# [TASK STATEMENT]
What's wanted is a faithful retyping of every entry, pictures excluded.

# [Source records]
▼▼▼

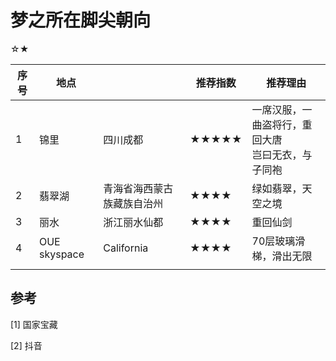 # 梦之所在脚尖朝向

☆★

| 序号 | 地点         |                            | 推荐指数 | 推荐理由                                             |
| ---- | ------------ | -------------------------- | -------- | ---------------------------------------------------- |
| 1    | 锦里         | 四川成都                   | ★★★★★    | 一席汉服，一曲盗将行，重回大唐<br>岂曰无衣，与子同袍 |
| 2    | 翡翠湖       | 青海省海西蒙古族藏族自治州 | ★★★★     | 绿如翡翠，天空之境                                   |
| 3    | 丽水         | 浙江丽水仙都               | ★★★★     | 重回仙剑                                             |
| 4    | OUE skyspace | California                 | ★★★★     | 70层玻璃滑梯，滑出无限                               |
|      |              |                            |          |                                                      |



## 参考

[1] 国家宝藏

[2] 抖音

▲▲▲

# [ANSWER SECTION]
 # 梦之所在脚尖朝向

☆★

| 序号 | 地点         |                            | 推荐指数 | 推荐理由                                             |
| ---- | ------------ | -------------------------- | -------- | ---------------------------------------------------- |
| 1    | 锦里         | 四川成都                   | ★★★★★    | 一席汉服，一曲盗将行，重回大唐<br>岂曰无衣，与子同袍 |
| 2    | 翡翠湖       | 青海省海西蒙古族藏族自治州 | ★★★★     | 绿如翡翠，天空之境                                   |
| 3    | 丽水         | 浙江丽水仙都               | ★★★★     | 重回仙剑                                             |
| 4    | OUE skyspace | California                 | ★★★★     | 70层玻璃滑梯，滑出无限                               |
|      |              |                            |          |                                                      |



## 参考

[1] 国家宝藏

[2] 抖音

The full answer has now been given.